======== The records
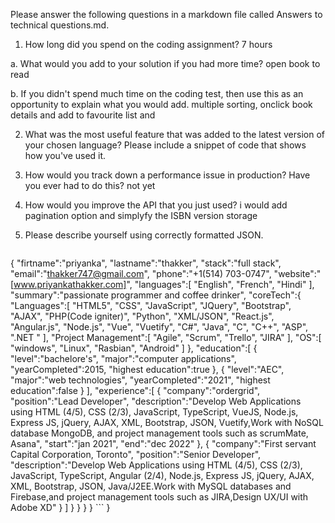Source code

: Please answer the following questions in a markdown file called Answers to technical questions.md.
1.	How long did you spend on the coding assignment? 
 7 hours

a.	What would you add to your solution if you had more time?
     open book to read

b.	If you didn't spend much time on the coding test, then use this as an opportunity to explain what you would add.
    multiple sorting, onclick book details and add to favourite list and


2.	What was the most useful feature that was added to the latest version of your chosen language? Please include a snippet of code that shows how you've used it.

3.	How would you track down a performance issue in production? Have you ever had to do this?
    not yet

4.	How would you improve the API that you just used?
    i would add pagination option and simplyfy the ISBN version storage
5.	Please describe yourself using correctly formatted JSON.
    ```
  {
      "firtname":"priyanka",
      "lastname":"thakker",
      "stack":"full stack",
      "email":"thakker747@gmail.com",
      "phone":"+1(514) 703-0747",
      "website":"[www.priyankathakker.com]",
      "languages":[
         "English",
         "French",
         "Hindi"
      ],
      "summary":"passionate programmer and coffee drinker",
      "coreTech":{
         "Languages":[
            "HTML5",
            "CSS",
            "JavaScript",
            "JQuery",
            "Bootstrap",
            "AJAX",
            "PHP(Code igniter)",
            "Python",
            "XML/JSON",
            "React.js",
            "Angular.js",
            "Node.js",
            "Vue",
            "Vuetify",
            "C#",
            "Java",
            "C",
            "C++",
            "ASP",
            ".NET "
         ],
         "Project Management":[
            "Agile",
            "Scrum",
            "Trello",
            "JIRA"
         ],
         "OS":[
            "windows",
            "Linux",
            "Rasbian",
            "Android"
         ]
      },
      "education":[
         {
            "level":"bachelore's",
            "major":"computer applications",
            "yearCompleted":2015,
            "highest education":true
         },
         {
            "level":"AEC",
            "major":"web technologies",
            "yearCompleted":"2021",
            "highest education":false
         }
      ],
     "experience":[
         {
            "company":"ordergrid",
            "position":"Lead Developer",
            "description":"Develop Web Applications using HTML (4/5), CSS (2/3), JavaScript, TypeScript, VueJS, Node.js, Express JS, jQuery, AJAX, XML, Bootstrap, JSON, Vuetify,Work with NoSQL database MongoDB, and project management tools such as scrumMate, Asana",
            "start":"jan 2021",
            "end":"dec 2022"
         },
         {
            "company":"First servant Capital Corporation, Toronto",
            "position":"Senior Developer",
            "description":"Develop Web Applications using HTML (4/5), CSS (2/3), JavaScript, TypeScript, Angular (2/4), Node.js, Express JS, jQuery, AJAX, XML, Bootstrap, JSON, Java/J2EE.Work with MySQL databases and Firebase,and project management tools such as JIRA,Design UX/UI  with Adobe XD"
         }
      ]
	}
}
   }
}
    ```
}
================
======== The records
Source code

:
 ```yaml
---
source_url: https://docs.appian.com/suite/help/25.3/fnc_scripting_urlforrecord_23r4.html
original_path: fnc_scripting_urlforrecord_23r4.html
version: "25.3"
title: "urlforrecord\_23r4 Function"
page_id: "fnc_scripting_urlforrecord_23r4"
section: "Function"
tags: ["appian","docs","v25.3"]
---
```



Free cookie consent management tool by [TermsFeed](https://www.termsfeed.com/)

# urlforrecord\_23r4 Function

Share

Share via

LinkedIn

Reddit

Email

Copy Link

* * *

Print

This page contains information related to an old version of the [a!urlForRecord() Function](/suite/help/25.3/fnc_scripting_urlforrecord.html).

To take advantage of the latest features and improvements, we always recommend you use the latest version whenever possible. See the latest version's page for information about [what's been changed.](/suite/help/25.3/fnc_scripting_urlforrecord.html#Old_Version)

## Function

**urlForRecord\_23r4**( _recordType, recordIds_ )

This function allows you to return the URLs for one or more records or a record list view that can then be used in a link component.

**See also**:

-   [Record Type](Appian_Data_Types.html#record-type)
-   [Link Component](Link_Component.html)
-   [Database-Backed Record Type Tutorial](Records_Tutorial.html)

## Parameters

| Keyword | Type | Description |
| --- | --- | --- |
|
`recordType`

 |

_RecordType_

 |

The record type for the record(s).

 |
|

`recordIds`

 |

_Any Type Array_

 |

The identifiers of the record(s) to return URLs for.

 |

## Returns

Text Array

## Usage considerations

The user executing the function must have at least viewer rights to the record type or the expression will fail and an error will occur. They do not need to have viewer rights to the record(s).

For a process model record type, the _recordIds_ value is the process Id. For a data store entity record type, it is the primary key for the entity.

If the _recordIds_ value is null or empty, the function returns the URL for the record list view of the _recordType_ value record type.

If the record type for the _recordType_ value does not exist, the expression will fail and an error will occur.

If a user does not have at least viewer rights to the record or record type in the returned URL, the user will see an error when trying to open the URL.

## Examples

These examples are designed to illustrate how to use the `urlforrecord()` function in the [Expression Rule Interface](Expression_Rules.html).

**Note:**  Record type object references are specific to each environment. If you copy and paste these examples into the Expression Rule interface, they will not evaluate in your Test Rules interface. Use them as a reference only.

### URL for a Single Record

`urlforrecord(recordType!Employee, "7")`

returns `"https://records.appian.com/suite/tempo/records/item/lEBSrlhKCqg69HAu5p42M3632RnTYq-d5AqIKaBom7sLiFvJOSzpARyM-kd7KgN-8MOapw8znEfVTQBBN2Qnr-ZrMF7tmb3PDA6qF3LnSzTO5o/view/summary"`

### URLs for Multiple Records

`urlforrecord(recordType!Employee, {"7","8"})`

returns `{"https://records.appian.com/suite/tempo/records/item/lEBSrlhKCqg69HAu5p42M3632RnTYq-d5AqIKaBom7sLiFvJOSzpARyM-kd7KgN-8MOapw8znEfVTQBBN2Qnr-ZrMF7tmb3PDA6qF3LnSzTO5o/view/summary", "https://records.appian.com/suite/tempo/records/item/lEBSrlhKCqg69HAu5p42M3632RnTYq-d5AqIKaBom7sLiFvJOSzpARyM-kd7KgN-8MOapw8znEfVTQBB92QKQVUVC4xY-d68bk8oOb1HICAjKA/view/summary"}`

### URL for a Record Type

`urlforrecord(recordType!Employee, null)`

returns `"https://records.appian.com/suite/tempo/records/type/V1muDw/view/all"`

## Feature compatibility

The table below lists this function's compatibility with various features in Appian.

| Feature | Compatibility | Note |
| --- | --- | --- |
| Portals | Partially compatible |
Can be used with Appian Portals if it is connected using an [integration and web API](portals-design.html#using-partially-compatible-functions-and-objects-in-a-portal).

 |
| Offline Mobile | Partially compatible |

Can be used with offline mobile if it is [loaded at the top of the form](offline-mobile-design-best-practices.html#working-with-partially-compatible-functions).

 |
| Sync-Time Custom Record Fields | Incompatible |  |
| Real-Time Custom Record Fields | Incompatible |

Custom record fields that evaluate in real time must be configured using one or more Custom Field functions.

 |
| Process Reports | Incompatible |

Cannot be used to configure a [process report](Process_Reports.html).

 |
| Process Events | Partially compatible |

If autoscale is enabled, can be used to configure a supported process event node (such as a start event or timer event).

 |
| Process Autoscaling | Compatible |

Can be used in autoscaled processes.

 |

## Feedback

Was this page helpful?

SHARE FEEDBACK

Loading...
================
======== The records
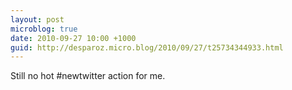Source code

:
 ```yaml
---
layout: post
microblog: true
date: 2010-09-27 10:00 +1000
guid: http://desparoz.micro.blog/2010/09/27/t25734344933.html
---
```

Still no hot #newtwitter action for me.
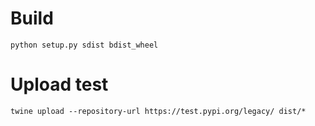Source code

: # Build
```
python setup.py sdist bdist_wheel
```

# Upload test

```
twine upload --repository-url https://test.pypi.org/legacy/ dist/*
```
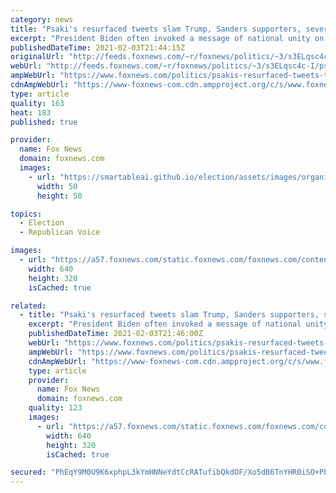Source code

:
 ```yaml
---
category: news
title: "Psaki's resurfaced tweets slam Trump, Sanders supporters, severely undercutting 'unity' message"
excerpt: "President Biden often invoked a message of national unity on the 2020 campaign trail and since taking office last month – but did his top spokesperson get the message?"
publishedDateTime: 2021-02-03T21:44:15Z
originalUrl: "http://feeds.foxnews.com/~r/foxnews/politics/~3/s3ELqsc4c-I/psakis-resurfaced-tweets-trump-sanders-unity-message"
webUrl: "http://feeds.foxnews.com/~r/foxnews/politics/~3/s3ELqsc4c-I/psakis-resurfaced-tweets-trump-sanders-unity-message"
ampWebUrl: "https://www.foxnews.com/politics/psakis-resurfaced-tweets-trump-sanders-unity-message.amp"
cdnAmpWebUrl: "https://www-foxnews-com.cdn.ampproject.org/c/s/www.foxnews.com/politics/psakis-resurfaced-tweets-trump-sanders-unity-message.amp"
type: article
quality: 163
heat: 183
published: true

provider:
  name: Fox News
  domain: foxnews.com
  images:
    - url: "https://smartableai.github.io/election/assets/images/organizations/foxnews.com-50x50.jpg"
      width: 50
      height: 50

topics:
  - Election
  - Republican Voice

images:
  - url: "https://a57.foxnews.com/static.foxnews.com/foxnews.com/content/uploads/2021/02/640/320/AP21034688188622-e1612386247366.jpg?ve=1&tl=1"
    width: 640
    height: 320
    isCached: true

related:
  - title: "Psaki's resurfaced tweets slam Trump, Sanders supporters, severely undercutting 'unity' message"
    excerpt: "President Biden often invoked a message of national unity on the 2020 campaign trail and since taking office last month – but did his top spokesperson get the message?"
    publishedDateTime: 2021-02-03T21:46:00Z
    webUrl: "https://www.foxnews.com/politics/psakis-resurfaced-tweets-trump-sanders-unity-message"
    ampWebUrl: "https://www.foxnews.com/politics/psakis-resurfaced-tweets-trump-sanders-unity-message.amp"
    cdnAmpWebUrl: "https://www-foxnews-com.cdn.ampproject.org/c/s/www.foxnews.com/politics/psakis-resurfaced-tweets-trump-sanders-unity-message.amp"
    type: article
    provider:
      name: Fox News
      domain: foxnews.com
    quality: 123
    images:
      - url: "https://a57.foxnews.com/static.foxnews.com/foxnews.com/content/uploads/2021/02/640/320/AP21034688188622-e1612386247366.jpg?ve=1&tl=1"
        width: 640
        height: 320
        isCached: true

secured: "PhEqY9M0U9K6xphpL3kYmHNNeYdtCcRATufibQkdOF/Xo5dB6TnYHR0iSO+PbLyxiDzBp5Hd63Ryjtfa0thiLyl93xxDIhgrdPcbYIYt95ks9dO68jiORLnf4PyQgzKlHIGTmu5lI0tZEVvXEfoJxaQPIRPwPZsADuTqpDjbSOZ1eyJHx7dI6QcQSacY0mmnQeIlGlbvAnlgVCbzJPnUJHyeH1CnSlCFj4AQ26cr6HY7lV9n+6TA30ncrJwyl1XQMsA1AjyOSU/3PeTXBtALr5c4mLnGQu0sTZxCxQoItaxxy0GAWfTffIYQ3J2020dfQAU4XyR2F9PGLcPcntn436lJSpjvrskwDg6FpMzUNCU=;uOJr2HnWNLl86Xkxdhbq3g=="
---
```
================
— Exercise requirements —
Your response must be one number, namely how many lines of the data contain the string "related".

— Output below —
2